▶ WHAT YOU HAVE TO DO
Exactly and only the lines from the first entry through the line with "FreeBSD/OpenBSD 支持 Tun 网卡" should be copied, both ends included, with no pictures.

▶ STUDY MATERIAL

————

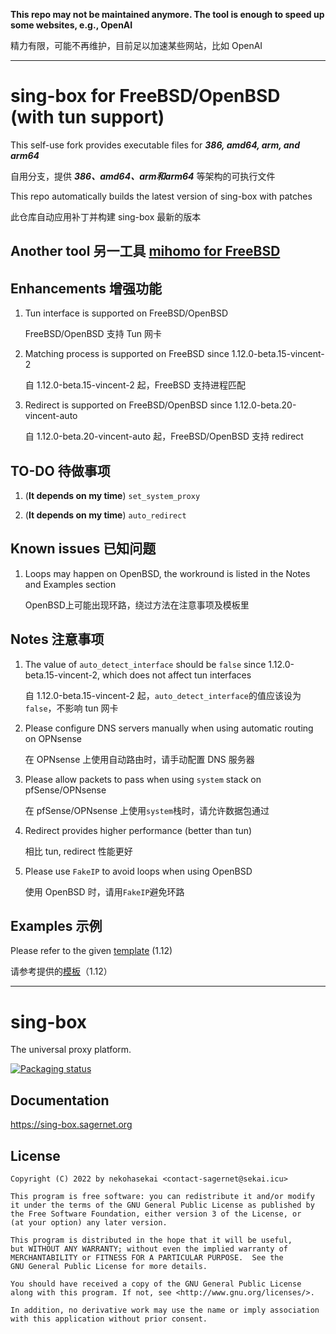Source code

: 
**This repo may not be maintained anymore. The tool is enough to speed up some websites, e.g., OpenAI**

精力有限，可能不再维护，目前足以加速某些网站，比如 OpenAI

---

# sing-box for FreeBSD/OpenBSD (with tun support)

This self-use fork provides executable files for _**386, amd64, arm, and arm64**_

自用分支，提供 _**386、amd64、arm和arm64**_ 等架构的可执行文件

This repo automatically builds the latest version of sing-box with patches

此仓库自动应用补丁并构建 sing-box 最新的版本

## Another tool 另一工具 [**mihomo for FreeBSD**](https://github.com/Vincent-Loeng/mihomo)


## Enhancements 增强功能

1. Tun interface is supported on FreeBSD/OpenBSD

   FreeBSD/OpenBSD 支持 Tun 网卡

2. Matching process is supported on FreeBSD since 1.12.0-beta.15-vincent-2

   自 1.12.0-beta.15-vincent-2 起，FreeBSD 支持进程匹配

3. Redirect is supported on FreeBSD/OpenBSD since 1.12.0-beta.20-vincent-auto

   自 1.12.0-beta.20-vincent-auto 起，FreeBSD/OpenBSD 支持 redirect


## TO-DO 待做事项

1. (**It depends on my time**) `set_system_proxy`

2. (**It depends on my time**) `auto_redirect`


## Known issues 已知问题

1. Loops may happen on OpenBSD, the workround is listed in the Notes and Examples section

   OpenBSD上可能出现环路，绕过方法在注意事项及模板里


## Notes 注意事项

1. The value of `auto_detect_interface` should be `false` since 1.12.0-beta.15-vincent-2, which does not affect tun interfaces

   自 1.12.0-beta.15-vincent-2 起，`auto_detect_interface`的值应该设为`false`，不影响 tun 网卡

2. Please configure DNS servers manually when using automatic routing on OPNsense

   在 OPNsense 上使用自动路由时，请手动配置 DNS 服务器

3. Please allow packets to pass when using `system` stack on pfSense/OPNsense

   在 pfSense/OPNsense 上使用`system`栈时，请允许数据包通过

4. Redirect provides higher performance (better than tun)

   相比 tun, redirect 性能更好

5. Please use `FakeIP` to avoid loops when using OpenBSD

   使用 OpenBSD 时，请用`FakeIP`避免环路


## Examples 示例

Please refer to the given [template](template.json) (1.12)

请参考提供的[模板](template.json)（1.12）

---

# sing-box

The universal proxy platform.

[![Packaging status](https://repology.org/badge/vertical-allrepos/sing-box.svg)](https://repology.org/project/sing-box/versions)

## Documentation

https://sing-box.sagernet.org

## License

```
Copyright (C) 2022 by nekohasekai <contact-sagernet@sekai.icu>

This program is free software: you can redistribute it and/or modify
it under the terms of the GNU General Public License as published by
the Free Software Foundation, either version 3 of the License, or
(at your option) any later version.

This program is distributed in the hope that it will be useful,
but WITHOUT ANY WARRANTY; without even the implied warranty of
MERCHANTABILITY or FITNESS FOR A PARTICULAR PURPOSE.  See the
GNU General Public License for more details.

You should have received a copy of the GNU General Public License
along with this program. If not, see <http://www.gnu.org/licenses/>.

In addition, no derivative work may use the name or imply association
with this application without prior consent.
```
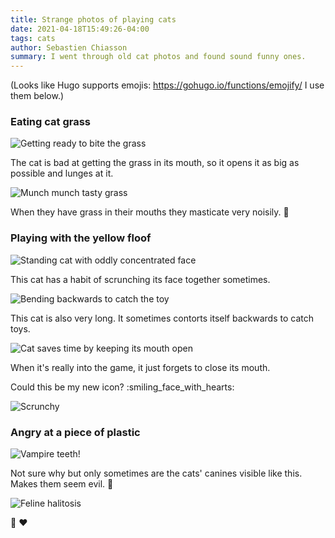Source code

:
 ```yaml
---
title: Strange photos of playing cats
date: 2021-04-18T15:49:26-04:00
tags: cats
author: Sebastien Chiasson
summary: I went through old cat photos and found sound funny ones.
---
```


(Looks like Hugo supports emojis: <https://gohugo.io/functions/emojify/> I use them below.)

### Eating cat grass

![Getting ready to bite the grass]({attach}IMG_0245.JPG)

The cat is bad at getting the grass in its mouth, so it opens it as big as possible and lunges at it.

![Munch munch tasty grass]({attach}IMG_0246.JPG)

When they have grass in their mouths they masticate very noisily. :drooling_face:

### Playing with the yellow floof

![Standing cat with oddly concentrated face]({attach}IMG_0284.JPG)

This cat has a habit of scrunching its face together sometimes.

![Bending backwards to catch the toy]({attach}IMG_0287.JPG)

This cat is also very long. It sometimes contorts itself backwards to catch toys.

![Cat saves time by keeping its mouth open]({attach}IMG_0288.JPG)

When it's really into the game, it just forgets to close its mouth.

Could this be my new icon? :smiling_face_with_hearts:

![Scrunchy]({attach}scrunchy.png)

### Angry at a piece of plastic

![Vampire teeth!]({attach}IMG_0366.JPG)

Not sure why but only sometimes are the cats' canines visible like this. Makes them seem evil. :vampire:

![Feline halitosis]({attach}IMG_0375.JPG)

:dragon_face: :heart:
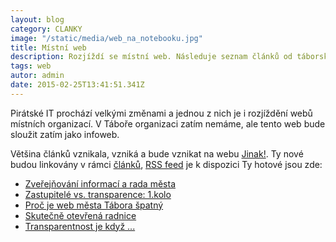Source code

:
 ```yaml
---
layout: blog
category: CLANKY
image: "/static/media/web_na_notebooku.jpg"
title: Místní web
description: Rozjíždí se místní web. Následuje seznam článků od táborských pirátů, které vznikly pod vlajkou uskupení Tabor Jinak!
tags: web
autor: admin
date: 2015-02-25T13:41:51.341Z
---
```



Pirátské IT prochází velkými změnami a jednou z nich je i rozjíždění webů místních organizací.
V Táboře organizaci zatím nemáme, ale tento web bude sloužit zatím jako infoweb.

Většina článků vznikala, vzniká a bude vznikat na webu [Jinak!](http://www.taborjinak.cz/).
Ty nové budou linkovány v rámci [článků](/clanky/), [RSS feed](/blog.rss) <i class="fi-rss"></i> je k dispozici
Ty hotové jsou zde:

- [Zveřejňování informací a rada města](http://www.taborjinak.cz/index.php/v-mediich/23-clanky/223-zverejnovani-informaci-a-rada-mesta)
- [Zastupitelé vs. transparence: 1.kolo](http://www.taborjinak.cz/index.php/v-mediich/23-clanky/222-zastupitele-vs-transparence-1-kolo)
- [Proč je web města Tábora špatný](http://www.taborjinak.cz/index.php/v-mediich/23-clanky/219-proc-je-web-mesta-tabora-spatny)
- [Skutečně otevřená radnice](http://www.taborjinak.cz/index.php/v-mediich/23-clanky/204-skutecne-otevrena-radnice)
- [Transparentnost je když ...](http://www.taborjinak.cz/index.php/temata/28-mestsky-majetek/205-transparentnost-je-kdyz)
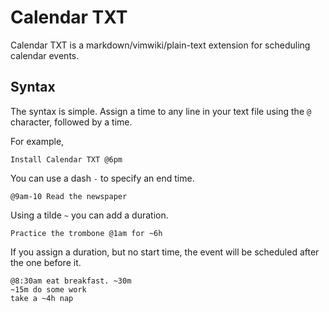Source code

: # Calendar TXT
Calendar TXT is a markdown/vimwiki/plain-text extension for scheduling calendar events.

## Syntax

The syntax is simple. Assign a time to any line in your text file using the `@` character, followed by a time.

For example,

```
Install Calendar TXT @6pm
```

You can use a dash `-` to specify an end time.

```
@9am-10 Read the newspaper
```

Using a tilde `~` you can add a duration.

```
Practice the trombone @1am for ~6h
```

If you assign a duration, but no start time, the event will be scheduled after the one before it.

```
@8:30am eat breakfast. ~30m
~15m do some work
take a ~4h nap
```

————

▶ OUTPUT OF THE TASK
Source code

: 
**This repo may not be maintained anymore. The tool is enough to speed up some websites, e.g., OpenAI**

精力有限，可能不再维护，目前足以加速某些网站，比如 OpenAI

---

# sing-box for FreeBSD/OpenBSD (with tun support)

This self-use fork provides executable files for _**386, amd64, arm, and arm64**_

自用分支，提供 _**386、amd64、arm和arm64**_ 等架构的可执行文件

This repo automatically builds the latest version of sing-box with patches

此仓库自动应用补丁并构建 sing-box 最新的版本

## Another tool 另一工具 [**mihomo for FreeBSD**](https://github.com/Vincent-Loeng/mihomo)


## Enhancements 增强功能

1. Tun interface is supported on FreeBSD/OpenBSD

   FreeBSD/OpenBSD 支持 Tun 网卡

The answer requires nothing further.